Yargıtay 9. Hukuk Dairesi’nin seçilmeyen delegelerle yapıldığı gerekçesiyle 3. Olağan Genel Kurulu’nu iptal ettiği Hak-İş’e bağlı Öz Sağlık-İş Sendikası’na genel kurulu yapılıncaya kadar 3 kişilik kayyum heyeti atanmasına karar vermişti. Sendikaya atanan kayyum heyetinde sendikanın eski avukatı Mustafa Avcı’nın da olduğu ortaya çıktı. ANKA Haber Ajansı’nın ulaştığı 22 Nisan 2019 tarihli vekalet belgesine göre Mustafa Avcı’nın sendika lehine ve aleyhine yetkili olduğu görüldü.
ANKA’ya konuşan sendika üyesi bir işçi, sendika avukatının kayyum olarak atanmasını eleştirerek “Hak-İş Konfederasyonu’na bağlı Öz İplik-İş sendikasının da halen kadrolu çalışanı. Kayyum heyetinin, tarafsız, adil ve hukuka uygun şekilde görev yapacak kişilerden oluşması gerekmez mi? Kayyum kıtlığı varmış gibi görevden el çektirilen sendika genel başkanının avukatını aynı sendikaya kayyum olarak atamak ta neyin nesi ki” diye sordu.
NE OLMUŞTU?
Hak-İş’e bağlı Öz Sağlık-İş’in 3. Olağan Genel Kurulu’nun “delege seçimi yapılmadan belirlenen delegelerle” yapıldığı iddiasıyla iptali istenmişti. Ankara 4. İş Mahkemesi’nde açılan davada, mahkeme davanın reddine karar vermişti. Dosya istinafa gitmişti. Davacı Meliha Melek Kocaer, istinaf dilekçesinde genel kurula ilişkin şunları kaydetmişti:
“Sendika genel kurulu demokratik esaslara uygun ve sıhhatli bir şekilde oluşmadı, çünkü sendikanın 3. Olağan Genel Kurulu’na katılacak delegelerin seçimi kanuna, sendika tüzüğüne ve delege seçim yönetmeliğine aykırı olarak yapıldı. Hatta sahte seçim tutanakları düzenlenerek hiç delege seçimi yapılmadan, seçimler yapılmış gibi gösterilerek delegeler belirlendi… Bu nedenle genel kurul hukuka uygun olarak oluşmadı. Genel kurulun tümden iptali gerek. Şubesi bulunmayan 75 ildeki yüzlerce işyerinde delege seçimi yapılacağı ilan edilmedi.

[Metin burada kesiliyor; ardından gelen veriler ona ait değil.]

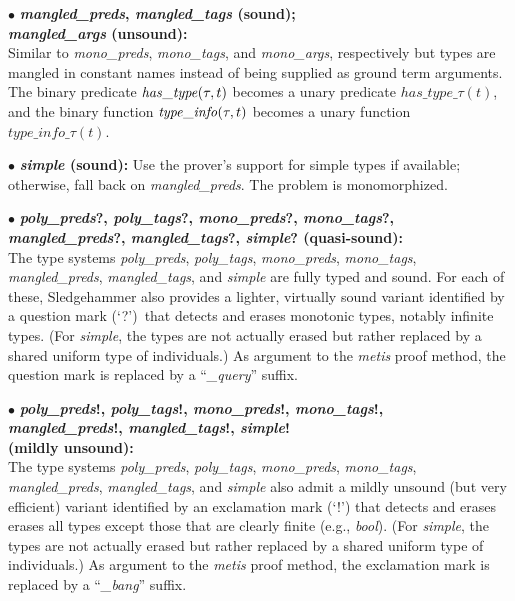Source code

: \documentclass[a4paper,12pt]{article}
\begin{document}
\begin{enum}
\begin{enum}
\item[$\bullet$]
\textbf{%
\textit{mangled\_preds},
\textit{mangled\_tags} (sound); \\
\textit{mangled\_args} (unsound):} \\
Similar to
\textit{mono\_preds}, \textit{mono\_tags}, and \textit{mono\_args},
respectively but types are mangled in constant names instead of being supplied
as ground term arguments. The binary predicate $\mathit{has\_type\/}(\tau, t)$
becomes a unary predicate $\mathit{has\_type\_}\tau(t)$, and the binary function
$\mathit{type\_info\/}(\tau, t)$ becomes a unary function
$\mathit{type\_info\_}\tau(t)$.

\item[$\bullet$] \textbf{\textit{simple} (sound):} Use the prover's support for
simple types if available; otherwise, fall back on \textit{mangled\_preds}. The
problem is monomorphized.

\item[$\bullet$]
\textbf{%
\textit{poly\_preds}?, \textit{poly\_tags}?, \textit{mono\_preds}?, \textit{mono\_tags}?, \\
\textit{mangled\_preds}?, \textit{mangled\_tags}?, \textit{simple}? (quasi-sound):} \\
The type systems \textit{poly\_preds}, \textit{poly\_tags},
\textit{mono\_preds}, \textit{mono\_tags}, \textit{mangled\_preds},
\textit{mangled\_tags}, and \textit{simple} are fully typed and sound. For each
of these, Sledgehammer also provides a lighter, virtually sound variant
identified by a question mark (`{?}')\ that detects and erases monotonic types,
notably infinite types. (For \textit{simple}, the types are not actually erased
but rather replaced by a shared uniform type of individuals.) As argument to the
\textit{metis} proof method, the question mark is replaced by a
``\textit{\_query}'' suffix.

\item[$\bullet$]
\textbf{%
\textit{poly\_preds}!, \textit{poly\_tags}!, \textit{mono\_preds}!, \textit{mono\_tags}!, \\
\textit{mangled\_preds}!, \textit{mangled\_tags}!, \textit{simple}! \\
(mildly unsound):} \\
The type systems \textit{poly\_preds}, \textit{poly\_tags},
\textit{mono\_preds}, \textit{mono\_tags}, \textit{mangled\_preds},
\textit{mangled\_tags}, and \textit{simple} also admit a mildly unsound (but
very efficient) variant identified by an exclamation mark (`{!}') that detects
and erases erases all types except those that are clearly finite (e.g.,
\textit{bool}). (For \textit{simple}, the types are not actually erased but
rather replaced by a shared uniform type of individuals.) As argument to the
\textit{metis} proof method, the exclamation mark is replaced by a
``\textit{\_bang}'' suffix.


\end{enum}
\end{enum}
\end{document}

Sahte belgelerle ilanlar yapılmış gibi gösterildi. Sendika yöneticileri ilanların asıldığı, indirildiği ve seçim yapıldığı tarihlerde ülkenin başka yerlerinde olup, belirtilen yerlerde olup olmadıklarının araştırılmasını talep ettiler ancak mahkeme HTS kayıtlarının celbinden vazgeçti. Görevlendirilen kişilerin ilan asma indirme tutanaklarında yer alan tarihlerde nerede oldukları ,ilgili kişilerin ve sendikanın internet sitesi ve sosyal medya hesaplarında yapılan basit bir inceleme ile ortaya çıkarıldı. Şube kongresi yapılan iller hariç hiçbir işyerine sandık konulmadı…”

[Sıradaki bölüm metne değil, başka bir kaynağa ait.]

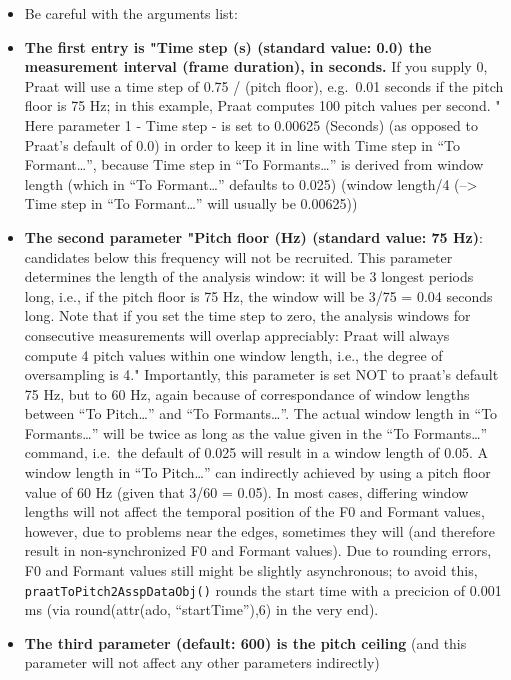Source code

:\documentclass[]{book}
\providecommand{\tightlist}{%
  \setlength{\itemsep}{0pt}\setlength{\parskip}{0pt}}
\begin{document}
\begin{itemize}
\tightlist
\item
  Be careful with the arguments list:
\item
  \textbf{The first entry is "Time step (s) (standard value: 0.0) the measurement interval (frame duration), in seconds.}
  If you supply 0, Praat will use a time step of 0.75 / (pitch floor), e.g.~0.01 seconds if the pitch floor is 75 Hz;
  in this example, Praat computes 100 pitch values per second. "
  Here parameter 1 - Time step - is set to 0.00625 (Seconds) (as opposed to Praat's default of 0.0) in order
  to keep it in line with Time step in ``To Formant\ldots{}'',
  because Time step in ``To Formants\ldots{}'' is derived from
  window length (which in ``To Formant\ldots{}'' defaults to 0.025) (window length/4 (--\textgreater{} Time step in ``To Formant\ldots{}''
  will usually be 0.00625))
\item
  \textbf{The second parameter "Pitch floor (Hz) (standard value: 75 Hz)}:
  candidates below this frequency will not be recruited.
  This parameter determines the length of the analysis window: it will be 3 longest periods long, i.e.,
  if the pitch floor is 75 Hz, the window will be 3/75 = 0.04 seconds long.
  Note that if you set the time step to zero, the analysis windows for consecutive measurements will overlap appreciably:
  Praat will always compute 4 pitch values within one window length, i.e., the degree of oversampling is 4."
  Importantly, this parameter is set NOT to praat's default 75 Hz, but to 60 Hz, again because of correspondance
  of window lengths between ``To Pitch\ldots{}'' and ``To Formants\ldots{}''. The actual window length in ``To Formants\ldots{}'' will be twice as long
  as the value given in the ``To Formants\ldots{}'' command, i.e.~the default of 0.025 will result in a window length of 0.05.
  A window length in ``To Pitch\ldots{}'' can indirectly achieved by using a pitch floor value of 60 Hz (given that 3/60 = 0.05).
  In most cases, differing window lengths will not affect the temporal position of the F0 and Formant values, however, due
  to problems near the edges, sometimes they will (and therefore result in non-synchronized F0 and Formant values).
  Due to rounding errors, F0 and Formant values still might be slightly asynchronous; to avoid this, \texttt{praatToPitch2AsspDataObj()}
  rounds the start time with a precicion of 0.001 ms (via round(attr(ado, ``startTime''),6) in the very end).
\item
  \textbf{The third parameter (default: 600) is the pitch ceiling} (and this parameter will not affect any other parameters indirectly)
\end{itemize}
\end{document}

Ankara Bölge Adliye Mahkemesi 6. Hukuk Dairesi, Kocaer’in delege seçimlerindeki usulsüzlük iddiasının “genel kuruldaki seçim sonuçlarını etkileyecek ölçüde olduğunu kanıtlayamadığını” belirterek, davayı esastan reddetmişti. Dosya Yargıtay’a gitmişti. Yargıtay 9. Hukuk Dairesi, “seçim yapılmadan belirlenen delegeler yani sahte delegelerle” genel kurulun yapıldığı iddiasına ilişkin hüküm kurarak, genel kurulun iptaline ve Öz Sağlık-İş’e kayyum atanmasına hükmetmişti. Öz- Sağlık-İş yönetimi Yargıtay’ın kararına ilişkin şu açıklamayı yapmıştı:
“Öz Sağlık-İş Sendikası olarak hukuka sonuna kadar saygı duymakla beraber, Sendikamız hakkında verilen bu kararı Adil, Hakkaniyetli ve Ölçülü bulmuyoruz. 20/21 Kasım 2021 tarihinde gerçekleştirdiğimiz 3. Olağan Genel Kurulumuzun iptal edilmesi istemiyle başlayan hukuki süreçte gelinen noktada; şubesi olmayan illerde yapılan delege seçimlerinin ve 3. Olağan Genel Kurulun yenilenmesine karar verilmiştir. Süreç sonunda Sendikamız yeni bir genel kurul yaparak yoluna devam edecektir. Tüzük ve yönetmeliğe aykırı bazı eksikliklerden kaynaklanan bu durumun ölçüsüz bir yaptırımla sonuçlanmış olması, hukuka olan güveni ve kamuoyu vicdanını zedelemiştir.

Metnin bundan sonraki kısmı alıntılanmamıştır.